Problem to work on:
Find every line below that contains the word "data" and copy it out.

--- The input ---

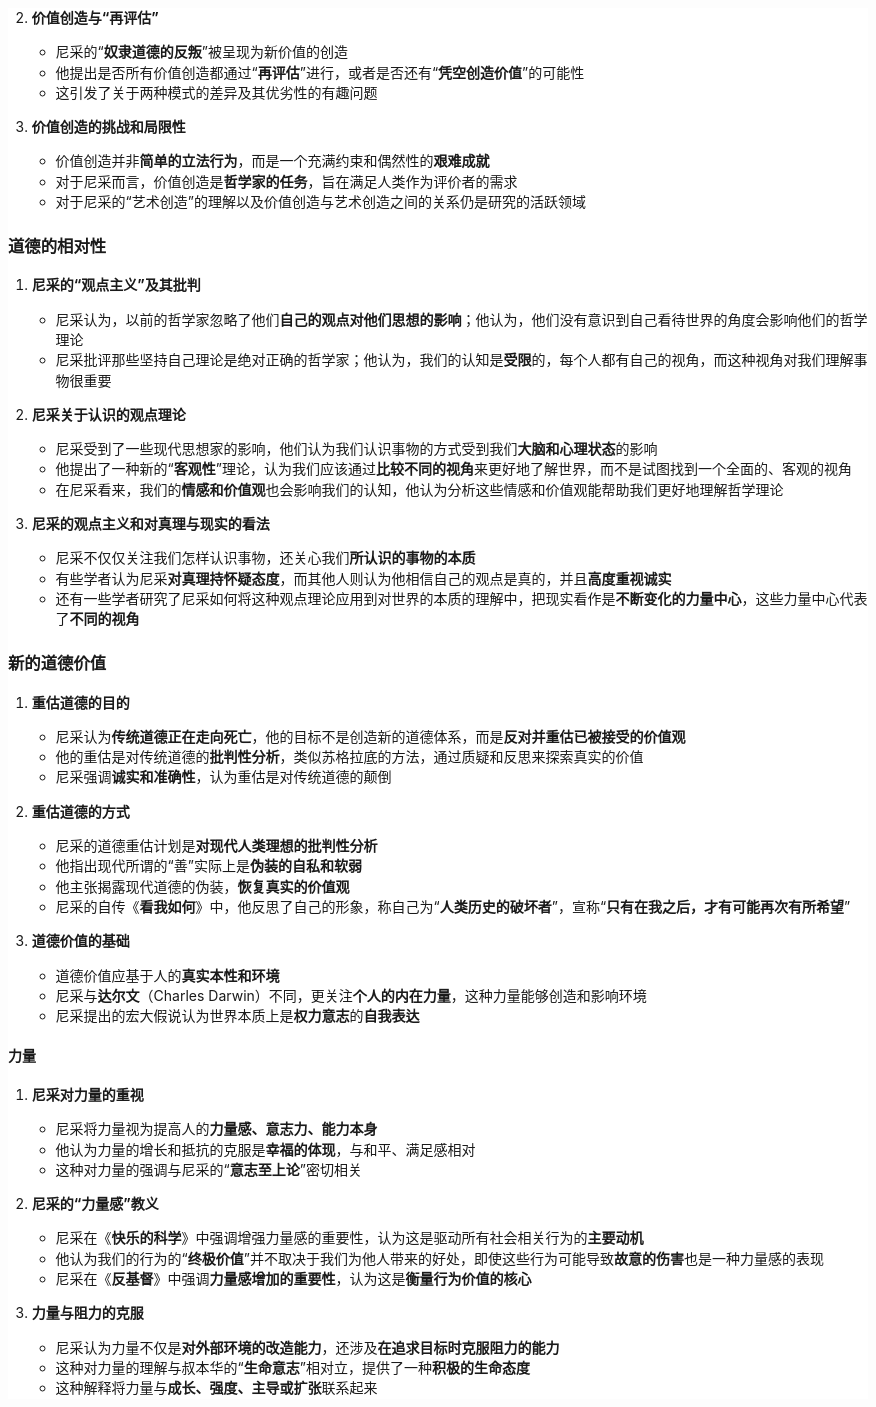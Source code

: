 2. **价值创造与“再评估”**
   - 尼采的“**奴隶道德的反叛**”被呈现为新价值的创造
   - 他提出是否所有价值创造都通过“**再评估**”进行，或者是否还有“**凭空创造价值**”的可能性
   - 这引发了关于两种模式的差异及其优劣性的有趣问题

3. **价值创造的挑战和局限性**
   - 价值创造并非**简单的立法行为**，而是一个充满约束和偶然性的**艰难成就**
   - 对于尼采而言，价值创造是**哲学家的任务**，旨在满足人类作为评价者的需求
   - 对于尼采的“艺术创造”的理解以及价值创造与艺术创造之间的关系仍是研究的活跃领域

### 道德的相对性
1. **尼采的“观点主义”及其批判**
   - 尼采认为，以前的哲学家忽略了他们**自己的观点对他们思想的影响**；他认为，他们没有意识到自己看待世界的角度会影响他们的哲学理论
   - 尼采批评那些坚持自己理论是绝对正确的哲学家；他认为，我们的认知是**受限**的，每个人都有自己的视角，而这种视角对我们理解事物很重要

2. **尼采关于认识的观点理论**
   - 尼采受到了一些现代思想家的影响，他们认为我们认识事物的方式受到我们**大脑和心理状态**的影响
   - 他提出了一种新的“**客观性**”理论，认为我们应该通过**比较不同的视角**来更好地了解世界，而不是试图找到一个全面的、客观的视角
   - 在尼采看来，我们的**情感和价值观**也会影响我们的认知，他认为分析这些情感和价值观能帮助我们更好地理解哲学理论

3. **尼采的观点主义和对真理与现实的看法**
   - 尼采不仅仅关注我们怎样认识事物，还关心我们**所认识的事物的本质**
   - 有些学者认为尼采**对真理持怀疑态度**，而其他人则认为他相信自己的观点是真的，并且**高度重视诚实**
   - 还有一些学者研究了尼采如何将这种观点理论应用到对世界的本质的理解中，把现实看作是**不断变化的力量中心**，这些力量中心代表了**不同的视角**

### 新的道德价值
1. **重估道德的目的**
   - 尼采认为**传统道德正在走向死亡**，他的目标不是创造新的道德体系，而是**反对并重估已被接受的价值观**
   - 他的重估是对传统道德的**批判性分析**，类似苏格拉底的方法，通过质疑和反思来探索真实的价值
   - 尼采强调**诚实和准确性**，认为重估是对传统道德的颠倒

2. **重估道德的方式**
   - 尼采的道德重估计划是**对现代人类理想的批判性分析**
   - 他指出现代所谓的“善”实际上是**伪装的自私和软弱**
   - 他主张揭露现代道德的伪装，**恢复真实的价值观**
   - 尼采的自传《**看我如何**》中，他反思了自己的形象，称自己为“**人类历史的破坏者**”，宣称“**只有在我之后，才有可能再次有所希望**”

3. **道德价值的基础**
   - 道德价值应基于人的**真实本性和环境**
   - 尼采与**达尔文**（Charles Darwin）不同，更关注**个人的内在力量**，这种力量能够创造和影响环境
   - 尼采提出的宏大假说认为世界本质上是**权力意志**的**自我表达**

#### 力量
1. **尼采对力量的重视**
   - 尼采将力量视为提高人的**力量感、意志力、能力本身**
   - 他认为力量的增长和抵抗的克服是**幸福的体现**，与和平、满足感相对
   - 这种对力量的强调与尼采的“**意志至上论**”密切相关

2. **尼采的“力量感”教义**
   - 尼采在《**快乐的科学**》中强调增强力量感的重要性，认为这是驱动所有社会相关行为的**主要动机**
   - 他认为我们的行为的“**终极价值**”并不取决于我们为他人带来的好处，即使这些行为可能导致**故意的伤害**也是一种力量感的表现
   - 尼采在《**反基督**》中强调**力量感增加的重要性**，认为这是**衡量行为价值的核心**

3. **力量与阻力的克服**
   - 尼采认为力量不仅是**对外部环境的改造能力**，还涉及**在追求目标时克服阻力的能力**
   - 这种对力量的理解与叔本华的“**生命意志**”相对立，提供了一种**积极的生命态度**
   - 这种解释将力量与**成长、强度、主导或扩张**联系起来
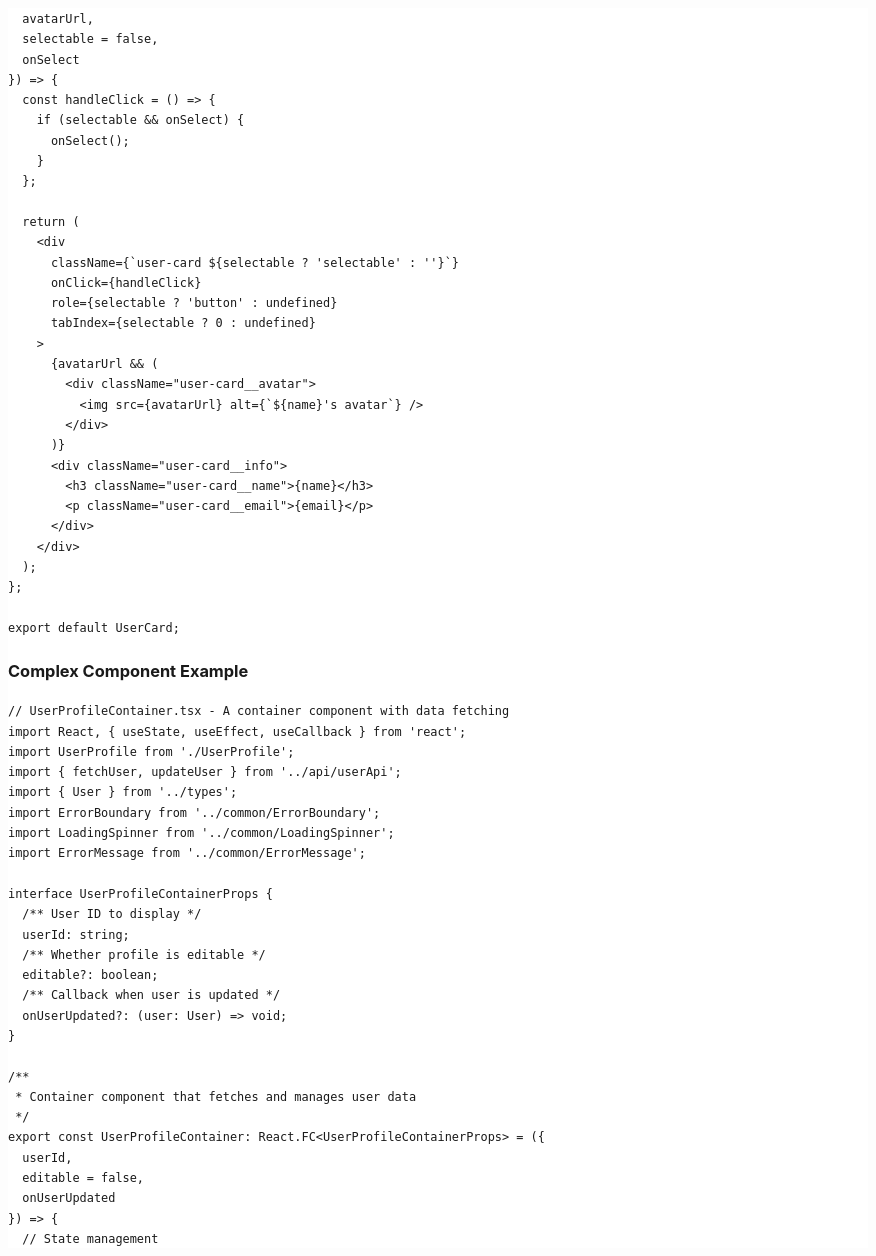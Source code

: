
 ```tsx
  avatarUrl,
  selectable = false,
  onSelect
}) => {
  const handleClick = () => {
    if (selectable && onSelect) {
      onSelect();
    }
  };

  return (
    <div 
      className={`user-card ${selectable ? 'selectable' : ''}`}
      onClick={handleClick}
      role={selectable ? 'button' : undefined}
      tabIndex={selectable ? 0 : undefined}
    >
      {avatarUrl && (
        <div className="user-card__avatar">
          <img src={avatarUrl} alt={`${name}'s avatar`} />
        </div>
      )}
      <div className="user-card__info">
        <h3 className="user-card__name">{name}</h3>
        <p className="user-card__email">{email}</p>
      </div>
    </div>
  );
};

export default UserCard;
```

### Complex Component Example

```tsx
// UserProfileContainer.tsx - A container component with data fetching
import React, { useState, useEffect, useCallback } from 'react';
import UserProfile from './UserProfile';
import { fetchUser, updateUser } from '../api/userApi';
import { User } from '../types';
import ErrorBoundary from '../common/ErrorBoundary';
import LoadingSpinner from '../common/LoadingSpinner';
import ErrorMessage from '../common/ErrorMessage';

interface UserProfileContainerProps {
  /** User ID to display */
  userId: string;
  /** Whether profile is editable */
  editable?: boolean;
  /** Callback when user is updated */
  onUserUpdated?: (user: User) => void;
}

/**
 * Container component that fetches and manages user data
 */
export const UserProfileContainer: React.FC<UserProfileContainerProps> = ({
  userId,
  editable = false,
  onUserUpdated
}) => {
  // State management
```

---

Written answer:
// UserProfileContainer.tsx - A container component with data fetching
 * Container component that fetches and manages user data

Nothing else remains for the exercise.